#### Exercise objective
Run through the data and copy out every line that mentions the word "diploid".

BEGIN

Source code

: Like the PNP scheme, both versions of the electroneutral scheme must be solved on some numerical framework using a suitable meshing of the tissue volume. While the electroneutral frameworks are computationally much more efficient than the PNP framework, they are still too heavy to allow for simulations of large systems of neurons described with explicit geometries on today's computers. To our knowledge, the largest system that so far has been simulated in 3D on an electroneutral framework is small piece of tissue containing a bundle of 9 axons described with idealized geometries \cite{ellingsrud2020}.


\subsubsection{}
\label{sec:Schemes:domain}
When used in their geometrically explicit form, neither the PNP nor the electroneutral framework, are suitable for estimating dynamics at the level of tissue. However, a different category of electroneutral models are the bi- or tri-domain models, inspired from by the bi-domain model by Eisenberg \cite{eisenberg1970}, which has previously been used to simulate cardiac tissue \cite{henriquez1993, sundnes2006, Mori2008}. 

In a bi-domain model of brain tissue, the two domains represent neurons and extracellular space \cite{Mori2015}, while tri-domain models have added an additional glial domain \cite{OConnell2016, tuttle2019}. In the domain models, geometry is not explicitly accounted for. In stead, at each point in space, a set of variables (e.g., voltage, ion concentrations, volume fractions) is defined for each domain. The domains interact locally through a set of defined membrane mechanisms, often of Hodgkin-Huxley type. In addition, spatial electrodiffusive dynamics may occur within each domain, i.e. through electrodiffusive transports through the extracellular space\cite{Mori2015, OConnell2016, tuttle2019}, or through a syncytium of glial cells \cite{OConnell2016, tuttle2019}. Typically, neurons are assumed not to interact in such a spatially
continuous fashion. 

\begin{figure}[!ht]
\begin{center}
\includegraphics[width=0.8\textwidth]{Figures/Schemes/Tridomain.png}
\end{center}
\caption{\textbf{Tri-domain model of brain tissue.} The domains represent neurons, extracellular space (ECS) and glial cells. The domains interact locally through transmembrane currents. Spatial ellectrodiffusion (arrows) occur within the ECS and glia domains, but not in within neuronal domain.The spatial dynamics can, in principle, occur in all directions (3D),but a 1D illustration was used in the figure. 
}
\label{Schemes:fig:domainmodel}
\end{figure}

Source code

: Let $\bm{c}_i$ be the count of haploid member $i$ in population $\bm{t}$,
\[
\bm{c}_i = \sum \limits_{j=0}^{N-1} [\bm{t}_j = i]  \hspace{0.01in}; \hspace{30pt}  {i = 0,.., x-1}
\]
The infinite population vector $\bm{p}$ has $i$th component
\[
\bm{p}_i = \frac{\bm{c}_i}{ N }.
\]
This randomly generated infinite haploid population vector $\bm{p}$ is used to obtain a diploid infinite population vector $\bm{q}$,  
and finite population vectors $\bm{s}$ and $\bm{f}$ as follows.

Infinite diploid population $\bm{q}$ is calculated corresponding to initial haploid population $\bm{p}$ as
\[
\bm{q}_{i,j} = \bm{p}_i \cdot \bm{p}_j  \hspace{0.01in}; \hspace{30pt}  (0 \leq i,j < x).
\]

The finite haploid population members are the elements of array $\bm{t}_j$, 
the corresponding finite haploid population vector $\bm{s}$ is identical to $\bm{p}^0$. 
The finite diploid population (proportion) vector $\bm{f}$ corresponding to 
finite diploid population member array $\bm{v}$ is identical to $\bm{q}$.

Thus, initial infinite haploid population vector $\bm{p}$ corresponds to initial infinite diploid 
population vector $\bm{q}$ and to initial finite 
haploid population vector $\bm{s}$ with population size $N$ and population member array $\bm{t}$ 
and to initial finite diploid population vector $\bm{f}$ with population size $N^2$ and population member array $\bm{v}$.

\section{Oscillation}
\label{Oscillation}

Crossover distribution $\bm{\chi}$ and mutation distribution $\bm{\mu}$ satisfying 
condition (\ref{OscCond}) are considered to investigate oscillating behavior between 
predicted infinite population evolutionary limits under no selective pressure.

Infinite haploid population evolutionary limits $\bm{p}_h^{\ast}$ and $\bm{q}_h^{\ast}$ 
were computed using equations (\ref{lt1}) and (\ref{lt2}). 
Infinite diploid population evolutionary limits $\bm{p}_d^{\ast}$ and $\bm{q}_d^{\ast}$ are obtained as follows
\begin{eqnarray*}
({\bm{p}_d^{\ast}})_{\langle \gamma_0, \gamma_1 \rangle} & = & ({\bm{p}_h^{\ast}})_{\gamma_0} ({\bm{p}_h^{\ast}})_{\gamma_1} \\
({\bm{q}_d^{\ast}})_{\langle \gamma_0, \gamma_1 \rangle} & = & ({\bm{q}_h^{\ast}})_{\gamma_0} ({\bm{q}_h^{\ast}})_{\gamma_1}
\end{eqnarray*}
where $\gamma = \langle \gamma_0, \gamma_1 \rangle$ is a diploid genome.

END

#### Output for this task
This randomly generated infinite haploid population vector $\bm{p}$ is used to obtain a diploid infinite population vector $\bm{q}$,  
Infinite diploid population $\bm{q}$ is calculated corresponding to initial haploid population $\bm{p}$ as
The finite diploid population (proportion) vector $\bm{f}$ corresponding to 
finite diploid population member array $\bm{v}$ is identical to $\bm{q}$.
Thus, initial infinite haploid population vector $\bm{p}$ corresponds to initial infinite diploid 
and to initial finite diploid population vector $\bm{f}$ with population size $N^2$ and population member array $\bm{v}$.
Infinite diploid population evolutionary limits $\bm{p}_d^{\ast}$ and $\bm{q}_d^{\ast}$ are obtained as follows
where $\gamma = \langle \gamma_0, \gamma_1 \rangle$ is a diploid genome.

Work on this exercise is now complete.